Next, we supplemented this manual process with a rough automated estimate of data sharing prevalence. Using PubMed, we identified research articles with MeSH terms for both "Gene Expression Profiling" and "Oligonucleotide Array Sequence Analysis" and published in 2006. We then searched GEO and ArrayExpress for links to these PubMed IDs to determine which of the articles had been credited as an originating data source.

Of the 2503 articles, 440 (18%) articles had links from either GEO or ArrayExpress. Of these 440 articles, 70% had links from GEO and 30% from ArrayExpress, with an overlapping 12% from both GEO and ArrayExpress.

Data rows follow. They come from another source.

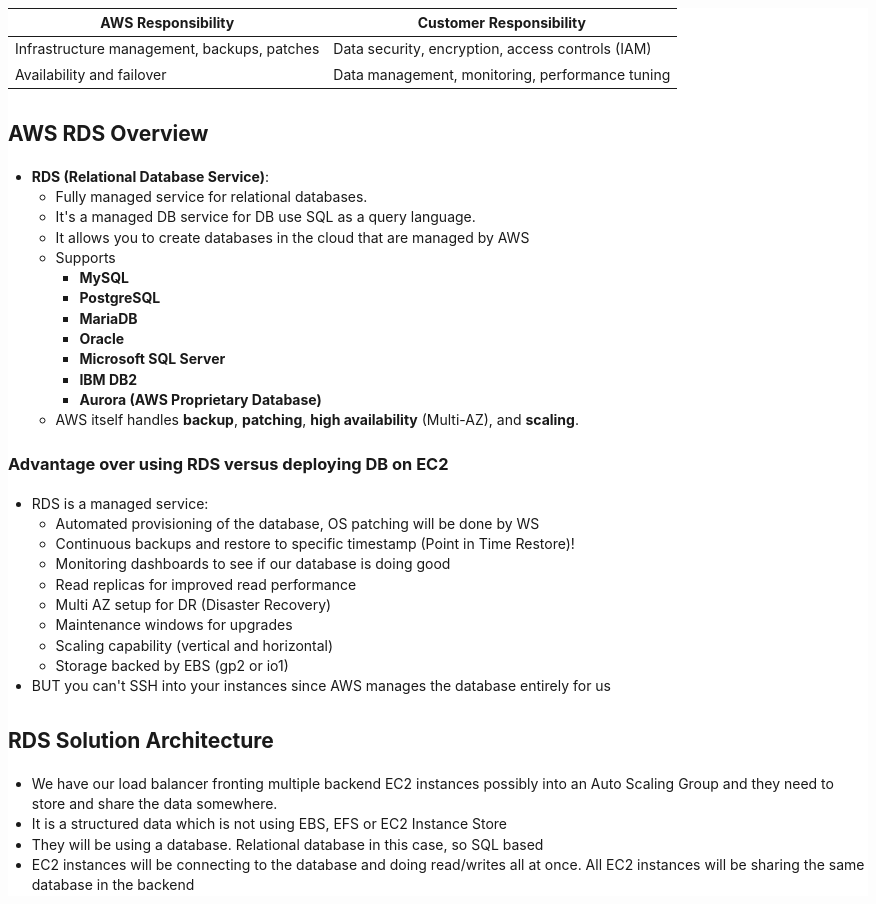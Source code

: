 | **AWS Responsibility**                      | **Customer Responsibility**                      |
| ------------------------------------------- | ------------------------------------------------ |
| Infrastructure management, backups, patches | Data security, encryption, access controls (IAM) |
| Availability and failover                   | Data management, monitoring, performance tuning  |

## AWS RDS Overview

- **RDS (Relational Database Service)**: 
  - Fully managed service for relational databases.
  - It's a managed DB service for DB use SQL as a query language.
  - It allows you to create databases in the cloud that are managed by AWS
  - Supports 
    - **MySQL**
    - **PostgreSQL**
    - **MariaDB**
    - **Oracle**
    - **Microsoft SQL Server**
    - **IBM DB2**
    - **Aurora (AWS Proprietary Database)**
  - AWS itself handles **backup**, **patching**, **high availability** (Multi-AZ), and **scaling**.

### Advantage over using RDS versus deploying DB on EC2

- RDS is a managed service:
  - Automated provisioning of the database, OS patching will be done by WS
  - Continuous backups and restore to specific timestamp (Point in Time Restore)!
  - Monitoring dashboards to see if our database is doing good
  - Read replicas for improved read performance
  - Multi AZ setup for DR (Disaster Recovery)
  - Maintenance windows for upgrades
  - Scaling capability (vertical and horizontal)
  - Storage backed by EBS (gp2 or io1)
- BUT you can't SSH into your instances since AWS manages the database entirely for us

## RDS Solution Architecture

- We have our load balancer fronting multiple backend EC2 instances possibly into an Auto Scaling Group and they need to store and share the data somewhere. 
- It is a structured data which is not using EBS, EFS or EC2 Instance Store
- They will be using a database. Relational database in this case, so SQL based
- EC2 instances will be connecting to the database and doing read/writes all at once. All EC2 instances will be sharing the same database in the backend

Interestingly, studies with free full text at PubMed were twice (Odds Ratio=2.1; 95% confidence interval: [1.7 to 2.5]) as likely to be linked as a data source within GEO or ArrayExpress than those without free full text. Studies with human data were less likely to have a link (OR=0.8 [0.6 to 0.9]) than studies with only non-human data. The proportion of articles with a link within these two databases has increased over time: the odds of a data-source link for studies was 2.5 [2.0 to 3.1] times greater for studies published in 2006 than 2002.

As might be expected, studies with the fewest funding sources had the fewest data-sharing links: only 28 (6%) of the 433 studies with no funding source were listed within GEO or ArrayExpress. In contrast, studies funded by the NIH, the US government, or a non-US government source had data-sharing links in 282 of 1556 cases (18%), while studies funded by two or more of these mechanisms were listed in the databases in 130 out of 514 cases (25%).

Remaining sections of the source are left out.